Exercise aim:
List each line of the data that holds the word "acestora".

Source texts of formatted documents
++++++++++
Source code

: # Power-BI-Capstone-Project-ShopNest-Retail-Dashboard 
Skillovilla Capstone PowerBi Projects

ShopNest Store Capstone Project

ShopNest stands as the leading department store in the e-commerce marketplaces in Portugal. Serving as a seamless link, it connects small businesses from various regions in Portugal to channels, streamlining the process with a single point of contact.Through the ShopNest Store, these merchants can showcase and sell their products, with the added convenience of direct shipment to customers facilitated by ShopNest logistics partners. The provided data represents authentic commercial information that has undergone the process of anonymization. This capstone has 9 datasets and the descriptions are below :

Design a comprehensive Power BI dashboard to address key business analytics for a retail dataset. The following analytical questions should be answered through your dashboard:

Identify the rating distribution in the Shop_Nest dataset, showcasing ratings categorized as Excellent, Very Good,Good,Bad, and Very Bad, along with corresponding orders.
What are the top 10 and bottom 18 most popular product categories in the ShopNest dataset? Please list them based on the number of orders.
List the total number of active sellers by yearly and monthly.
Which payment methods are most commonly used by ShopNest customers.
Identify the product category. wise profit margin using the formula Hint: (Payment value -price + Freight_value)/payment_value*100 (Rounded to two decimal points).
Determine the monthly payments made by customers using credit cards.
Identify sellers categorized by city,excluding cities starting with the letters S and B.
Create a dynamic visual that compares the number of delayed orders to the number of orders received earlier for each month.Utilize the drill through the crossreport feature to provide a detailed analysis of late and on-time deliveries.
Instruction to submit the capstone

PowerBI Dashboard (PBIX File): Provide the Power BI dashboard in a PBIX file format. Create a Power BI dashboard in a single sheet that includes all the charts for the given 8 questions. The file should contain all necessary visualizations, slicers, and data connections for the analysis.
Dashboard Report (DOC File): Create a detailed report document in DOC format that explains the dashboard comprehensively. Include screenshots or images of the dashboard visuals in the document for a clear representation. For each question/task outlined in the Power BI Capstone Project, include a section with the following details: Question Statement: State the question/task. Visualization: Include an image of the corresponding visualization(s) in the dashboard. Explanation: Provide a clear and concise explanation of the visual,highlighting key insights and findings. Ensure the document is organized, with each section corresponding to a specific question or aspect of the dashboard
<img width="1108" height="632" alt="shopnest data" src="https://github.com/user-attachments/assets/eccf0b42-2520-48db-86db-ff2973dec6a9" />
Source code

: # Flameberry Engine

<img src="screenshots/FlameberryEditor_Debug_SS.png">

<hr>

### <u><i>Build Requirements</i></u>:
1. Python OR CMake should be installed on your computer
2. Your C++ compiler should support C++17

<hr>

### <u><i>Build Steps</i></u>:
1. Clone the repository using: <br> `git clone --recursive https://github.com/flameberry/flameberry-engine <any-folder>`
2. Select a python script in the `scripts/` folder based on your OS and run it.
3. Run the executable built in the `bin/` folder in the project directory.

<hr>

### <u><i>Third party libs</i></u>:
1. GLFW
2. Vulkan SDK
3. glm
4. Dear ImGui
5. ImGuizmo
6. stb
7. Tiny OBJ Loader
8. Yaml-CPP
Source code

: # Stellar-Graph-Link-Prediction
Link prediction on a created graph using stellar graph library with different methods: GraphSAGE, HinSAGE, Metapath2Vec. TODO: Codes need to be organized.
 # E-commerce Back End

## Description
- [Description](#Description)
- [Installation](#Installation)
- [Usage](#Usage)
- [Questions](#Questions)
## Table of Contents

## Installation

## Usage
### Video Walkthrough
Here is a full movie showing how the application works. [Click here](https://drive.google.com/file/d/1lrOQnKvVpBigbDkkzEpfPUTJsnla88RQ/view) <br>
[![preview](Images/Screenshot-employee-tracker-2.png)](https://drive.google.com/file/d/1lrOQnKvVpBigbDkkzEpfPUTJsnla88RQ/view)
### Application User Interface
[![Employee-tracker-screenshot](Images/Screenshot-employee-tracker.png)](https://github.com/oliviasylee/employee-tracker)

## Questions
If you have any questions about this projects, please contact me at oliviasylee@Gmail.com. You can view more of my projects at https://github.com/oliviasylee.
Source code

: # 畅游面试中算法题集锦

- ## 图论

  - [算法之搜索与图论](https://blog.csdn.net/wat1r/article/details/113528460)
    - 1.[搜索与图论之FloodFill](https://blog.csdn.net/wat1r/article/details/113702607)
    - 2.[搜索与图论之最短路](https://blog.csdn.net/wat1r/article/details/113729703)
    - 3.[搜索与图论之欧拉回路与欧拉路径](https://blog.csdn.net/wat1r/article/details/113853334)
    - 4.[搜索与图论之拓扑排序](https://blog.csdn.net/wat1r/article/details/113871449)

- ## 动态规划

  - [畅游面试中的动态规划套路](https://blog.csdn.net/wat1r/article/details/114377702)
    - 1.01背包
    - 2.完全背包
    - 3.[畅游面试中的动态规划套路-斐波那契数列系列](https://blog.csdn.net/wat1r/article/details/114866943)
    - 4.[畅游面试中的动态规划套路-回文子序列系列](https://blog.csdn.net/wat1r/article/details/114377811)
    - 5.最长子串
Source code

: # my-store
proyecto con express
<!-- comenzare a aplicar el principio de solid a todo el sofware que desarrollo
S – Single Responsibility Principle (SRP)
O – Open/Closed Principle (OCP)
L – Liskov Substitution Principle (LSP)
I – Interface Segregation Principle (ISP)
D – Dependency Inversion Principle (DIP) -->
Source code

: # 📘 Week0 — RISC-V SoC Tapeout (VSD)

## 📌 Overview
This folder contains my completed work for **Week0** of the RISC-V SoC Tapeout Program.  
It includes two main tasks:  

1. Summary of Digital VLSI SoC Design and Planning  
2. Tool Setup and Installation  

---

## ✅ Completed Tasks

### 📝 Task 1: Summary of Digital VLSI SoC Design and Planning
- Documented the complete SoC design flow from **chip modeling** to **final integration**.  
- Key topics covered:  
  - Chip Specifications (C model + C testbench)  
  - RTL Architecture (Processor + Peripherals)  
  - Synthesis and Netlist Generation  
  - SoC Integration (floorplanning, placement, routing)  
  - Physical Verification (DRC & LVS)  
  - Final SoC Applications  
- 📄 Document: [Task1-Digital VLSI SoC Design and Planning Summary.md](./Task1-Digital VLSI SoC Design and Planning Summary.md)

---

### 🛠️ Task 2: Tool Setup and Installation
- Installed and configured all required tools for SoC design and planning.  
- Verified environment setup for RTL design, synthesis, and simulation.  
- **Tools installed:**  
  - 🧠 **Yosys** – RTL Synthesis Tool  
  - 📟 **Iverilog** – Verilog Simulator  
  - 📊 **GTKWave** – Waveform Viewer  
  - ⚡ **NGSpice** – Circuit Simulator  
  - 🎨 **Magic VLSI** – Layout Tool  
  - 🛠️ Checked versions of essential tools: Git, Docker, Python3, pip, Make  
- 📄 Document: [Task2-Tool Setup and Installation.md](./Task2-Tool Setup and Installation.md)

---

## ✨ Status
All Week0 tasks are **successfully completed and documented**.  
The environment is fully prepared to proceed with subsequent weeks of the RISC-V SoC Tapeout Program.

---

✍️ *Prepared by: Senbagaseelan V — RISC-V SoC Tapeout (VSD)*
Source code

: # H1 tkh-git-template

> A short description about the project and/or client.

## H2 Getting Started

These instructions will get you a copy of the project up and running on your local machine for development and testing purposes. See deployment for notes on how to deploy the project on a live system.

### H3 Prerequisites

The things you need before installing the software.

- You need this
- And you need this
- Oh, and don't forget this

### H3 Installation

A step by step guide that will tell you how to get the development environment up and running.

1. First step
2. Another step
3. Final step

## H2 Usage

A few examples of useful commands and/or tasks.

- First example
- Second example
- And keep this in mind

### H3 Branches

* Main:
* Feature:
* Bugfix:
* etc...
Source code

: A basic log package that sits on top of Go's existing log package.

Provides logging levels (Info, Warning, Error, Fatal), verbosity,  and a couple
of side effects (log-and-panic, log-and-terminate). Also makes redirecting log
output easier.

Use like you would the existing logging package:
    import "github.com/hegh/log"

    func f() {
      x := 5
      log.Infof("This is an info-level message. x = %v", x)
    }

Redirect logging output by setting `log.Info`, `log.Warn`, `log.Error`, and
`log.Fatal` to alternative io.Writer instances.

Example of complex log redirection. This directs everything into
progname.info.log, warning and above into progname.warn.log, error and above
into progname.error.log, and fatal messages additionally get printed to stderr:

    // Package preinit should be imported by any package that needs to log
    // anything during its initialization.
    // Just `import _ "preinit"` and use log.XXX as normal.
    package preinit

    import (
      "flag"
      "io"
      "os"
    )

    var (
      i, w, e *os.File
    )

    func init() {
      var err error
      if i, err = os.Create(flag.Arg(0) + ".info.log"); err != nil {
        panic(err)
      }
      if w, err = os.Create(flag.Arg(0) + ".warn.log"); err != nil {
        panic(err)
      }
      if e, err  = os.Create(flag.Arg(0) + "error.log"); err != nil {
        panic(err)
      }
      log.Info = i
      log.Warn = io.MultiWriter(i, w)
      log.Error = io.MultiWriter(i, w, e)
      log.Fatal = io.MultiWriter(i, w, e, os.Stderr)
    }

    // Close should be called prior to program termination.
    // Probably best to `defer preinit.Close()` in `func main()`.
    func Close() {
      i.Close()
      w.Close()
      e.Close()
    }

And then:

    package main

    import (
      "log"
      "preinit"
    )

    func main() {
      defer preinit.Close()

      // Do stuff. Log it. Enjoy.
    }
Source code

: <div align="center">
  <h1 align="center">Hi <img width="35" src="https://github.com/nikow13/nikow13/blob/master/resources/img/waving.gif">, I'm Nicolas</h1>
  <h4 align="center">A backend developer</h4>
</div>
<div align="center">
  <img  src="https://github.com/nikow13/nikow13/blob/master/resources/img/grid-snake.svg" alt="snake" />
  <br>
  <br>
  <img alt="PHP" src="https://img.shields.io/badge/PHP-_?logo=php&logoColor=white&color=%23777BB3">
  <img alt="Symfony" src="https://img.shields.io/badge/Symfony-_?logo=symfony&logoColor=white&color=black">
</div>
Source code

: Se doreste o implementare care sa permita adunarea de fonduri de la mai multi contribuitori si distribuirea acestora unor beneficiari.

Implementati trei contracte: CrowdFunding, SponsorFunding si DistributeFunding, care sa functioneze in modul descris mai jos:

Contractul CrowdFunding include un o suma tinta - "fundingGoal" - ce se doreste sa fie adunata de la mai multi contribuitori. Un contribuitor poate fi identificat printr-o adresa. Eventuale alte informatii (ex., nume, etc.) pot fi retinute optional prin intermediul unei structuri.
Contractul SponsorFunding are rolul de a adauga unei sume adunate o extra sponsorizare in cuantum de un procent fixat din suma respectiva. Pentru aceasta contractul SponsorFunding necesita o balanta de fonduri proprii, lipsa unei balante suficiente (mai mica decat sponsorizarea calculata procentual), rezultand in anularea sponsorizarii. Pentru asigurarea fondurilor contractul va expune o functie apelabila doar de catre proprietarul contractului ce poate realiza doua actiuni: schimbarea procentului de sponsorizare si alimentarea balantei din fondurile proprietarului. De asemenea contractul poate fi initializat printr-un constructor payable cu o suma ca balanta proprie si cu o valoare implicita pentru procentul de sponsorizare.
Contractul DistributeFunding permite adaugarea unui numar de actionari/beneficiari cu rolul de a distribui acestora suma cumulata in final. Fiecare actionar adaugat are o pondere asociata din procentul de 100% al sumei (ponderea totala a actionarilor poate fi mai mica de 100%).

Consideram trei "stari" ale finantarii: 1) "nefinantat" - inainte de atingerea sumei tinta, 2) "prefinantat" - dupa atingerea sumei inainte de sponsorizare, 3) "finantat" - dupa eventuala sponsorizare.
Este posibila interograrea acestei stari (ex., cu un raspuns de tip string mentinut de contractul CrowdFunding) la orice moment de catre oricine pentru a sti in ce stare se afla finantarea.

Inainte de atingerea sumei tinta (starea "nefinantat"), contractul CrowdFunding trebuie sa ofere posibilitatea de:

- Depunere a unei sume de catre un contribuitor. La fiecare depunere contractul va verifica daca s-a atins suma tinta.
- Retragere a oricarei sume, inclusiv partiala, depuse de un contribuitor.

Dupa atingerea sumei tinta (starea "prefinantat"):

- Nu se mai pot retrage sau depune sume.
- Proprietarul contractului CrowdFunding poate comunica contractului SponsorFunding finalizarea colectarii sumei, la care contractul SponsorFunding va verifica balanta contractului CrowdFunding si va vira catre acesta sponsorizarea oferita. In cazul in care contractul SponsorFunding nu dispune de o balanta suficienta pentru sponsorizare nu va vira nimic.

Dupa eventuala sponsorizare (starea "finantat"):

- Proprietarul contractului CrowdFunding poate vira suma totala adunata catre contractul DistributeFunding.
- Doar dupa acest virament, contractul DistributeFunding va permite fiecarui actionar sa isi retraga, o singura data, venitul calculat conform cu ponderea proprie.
++++++++++
Task response:
: Se doreste o implementare care sa permita adunarea de fonduri de la mai multi contribuitori si distribuirea acestora unor beneficiari.
Contractul DistributeFunding permite adaugarea unui numar de actionari/beneficiari cu rolul de a distribui acestora suma cumulata in final. Fiecare actionar adaugat are o pondere asociata din procentul de 100% al sumei (ponderea totala a actionarilor poate fi mai mica de 100%).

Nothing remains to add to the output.